(Records to process Opens)

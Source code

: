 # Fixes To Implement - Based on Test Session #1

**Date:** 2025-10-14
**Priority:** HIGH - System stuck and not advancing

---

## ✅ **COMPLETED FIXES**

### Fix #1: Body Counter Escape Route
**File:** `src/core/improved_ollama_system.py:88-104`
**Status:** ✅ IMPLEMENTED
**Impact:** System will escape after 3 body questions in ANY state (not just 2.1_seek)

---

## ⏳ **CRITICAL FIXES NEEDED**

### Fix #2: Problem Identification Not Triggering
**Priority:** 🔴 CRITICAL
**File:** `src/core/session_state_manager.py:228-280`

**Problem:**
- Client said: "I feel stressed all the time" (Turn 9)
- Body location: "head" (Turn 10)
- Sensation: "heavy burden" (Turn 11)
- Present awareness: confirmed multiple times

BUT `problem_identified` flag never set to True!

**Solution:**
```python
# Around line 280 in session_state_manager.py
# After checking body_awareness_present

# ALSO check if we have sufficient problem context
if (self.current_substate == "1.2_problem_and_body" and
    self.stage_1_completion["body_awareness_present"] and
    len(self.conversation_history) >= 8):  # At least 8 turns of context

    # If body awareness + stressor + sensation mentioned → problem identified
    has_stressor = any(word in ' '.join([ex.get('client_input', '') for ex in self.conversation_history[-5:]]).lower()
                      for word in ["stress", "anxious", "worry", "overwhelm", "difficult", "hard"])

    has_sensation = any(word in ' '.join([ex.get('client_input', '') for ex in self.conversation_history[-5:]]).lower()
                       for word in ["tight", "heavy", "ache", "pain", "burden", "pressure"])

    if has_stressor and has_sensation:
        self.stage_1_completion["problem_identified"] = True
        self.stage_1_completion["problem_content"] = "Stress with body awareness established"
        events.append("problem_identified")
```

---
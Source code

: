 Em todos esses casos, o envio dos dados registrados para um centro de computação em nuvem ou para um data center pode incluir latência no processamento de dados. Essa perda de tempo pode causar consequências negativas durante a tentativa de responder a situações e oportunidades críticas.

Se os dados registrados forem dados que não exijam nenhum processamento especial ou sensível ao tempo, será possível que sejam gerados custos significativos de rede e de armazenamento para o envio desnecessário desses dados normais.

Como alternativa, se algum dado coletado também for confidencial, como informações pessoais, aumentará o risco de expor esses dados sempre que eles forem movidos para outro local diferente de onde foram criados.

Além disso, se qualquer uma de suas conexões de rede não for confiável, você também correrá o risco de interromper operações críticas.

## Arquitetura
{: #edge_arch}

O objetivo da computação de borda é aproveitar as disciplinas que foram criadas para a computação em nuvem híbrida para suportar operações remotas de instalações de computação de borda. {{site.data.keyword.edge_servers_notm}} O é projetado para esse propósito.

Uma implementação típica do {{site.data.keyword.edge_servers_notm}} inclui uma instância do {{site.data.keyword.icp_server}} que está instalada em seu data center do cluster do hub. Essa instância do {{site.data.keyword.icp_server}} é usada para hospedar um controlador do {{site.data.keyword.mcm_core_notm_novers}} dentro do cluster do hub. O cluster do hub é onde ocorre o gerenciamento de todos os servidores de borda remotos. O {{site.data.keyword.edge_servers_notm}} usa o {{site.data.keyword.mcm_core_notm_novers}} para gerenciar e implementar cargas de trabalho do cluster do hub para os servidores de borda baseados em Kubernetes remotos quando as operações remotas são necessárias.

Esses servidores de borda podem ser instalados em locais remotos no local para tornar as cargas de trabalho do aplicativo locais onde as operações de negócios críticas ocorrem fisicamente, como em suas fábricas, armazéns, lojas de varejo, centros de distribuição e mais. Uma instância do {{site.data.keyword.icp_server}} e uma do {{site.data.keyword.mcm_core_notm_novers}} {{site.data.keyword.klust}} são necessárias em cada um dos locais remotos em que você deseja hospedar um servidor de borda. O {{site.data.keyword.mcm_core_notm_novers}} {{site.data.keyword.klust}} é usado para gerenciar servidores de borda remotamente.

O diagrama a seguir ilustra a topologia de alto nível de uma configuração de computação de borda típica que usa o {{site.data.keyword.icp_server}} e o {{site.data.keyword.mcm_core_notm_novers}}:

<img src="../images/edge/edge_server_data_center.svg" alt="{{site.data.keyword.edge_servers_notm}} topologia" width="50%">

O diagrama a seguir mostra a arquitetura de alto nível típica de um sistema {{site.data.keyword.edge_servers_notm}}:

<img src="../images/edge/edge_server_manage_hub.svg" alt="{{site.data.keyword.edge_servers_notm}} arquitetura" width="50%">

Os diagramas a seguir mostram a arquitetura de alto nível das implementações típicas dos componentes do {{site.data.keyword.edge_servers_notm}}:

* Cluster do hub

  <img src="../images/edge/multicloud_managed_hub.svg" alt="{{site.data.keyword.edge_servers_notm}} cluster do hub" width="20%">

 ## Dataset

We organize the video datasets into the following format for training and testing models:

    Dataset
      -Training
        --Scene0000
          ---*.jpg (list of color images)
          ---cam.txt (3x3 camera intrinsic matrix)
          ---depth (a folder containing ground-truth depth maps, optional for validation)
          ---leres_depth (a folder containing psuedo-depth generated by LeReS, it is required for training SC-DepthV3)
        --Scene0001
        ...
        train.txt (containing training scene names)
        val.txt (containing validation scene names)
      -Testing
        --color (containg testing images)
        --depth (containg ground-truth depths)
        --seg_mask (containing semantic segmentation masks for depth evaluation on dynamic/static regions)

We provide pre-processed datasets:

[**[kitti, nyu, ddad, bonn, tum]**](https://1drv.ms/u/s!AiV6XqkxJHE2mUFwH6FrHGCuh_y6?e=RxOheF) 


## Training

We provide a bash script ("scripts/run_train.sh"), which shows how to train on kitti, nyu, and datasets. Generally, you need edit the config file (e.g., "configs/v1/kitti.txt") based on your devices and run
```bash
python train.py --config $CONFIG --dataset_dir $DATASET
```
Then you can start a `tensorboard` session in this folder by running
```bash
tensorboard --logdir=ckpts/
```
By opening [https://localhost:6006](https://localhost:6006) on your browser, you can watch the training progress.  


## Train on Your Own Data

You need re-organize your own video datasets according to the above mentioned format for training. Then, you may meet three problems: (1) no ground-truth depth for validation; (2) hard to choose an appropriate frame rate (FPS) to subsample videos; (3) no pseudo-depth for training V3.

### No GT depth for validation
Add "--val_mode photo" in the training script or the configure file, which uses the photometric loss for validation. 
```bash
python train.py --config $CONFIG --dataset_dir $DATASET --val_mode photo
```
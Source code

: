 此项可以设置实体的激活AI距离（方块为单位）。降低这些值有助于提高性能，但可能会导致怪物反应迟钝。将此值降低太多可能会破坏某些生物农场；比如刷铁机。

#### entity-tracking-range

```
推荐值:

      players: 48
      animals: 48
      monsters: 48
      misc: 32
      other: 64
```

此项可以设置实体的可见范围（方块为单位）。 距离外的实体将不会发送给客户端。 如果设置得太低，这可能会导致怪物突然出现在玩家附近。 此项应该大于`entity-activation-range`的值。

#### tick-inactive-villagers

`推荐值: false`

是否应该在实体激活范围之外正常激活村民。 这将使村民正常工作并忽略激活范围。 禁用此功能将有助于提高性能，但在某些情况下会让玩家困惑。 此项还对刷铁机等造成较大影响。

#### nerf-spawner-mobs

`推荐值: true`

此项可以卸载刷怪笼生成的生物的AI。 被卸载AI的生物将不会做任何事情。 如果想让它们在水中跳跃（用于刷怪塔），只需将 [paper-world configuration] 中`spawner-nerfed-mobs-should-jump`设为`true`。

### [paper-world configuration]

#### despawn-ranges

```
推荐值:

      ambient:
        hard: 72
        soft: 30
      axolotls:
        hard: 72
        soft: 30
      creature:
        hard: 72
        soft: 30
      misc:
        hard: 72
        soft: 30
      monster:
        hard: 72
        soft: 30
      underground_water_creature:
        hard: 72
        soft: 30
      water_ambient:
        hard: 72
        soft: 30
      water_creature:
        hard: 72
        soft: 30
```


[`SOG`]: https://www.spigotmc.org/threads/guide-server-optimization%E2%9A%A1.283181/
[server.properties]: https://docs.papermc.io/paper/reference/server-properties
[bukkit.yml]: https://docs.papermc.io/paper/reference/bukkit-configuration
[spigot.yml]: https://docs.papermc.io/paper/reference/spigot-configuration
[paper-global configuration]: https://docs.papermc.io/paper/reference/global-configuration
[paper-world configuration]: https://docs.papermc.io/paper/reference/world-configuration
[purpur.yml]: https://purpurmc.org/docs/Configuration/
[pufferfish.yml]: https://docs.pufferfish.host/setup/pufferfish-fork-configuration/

(Records to process Closes)

### What you should do
Could you state the number of lines above in which the word "remotas" appears? Give that number by itself.

### Output of the task
2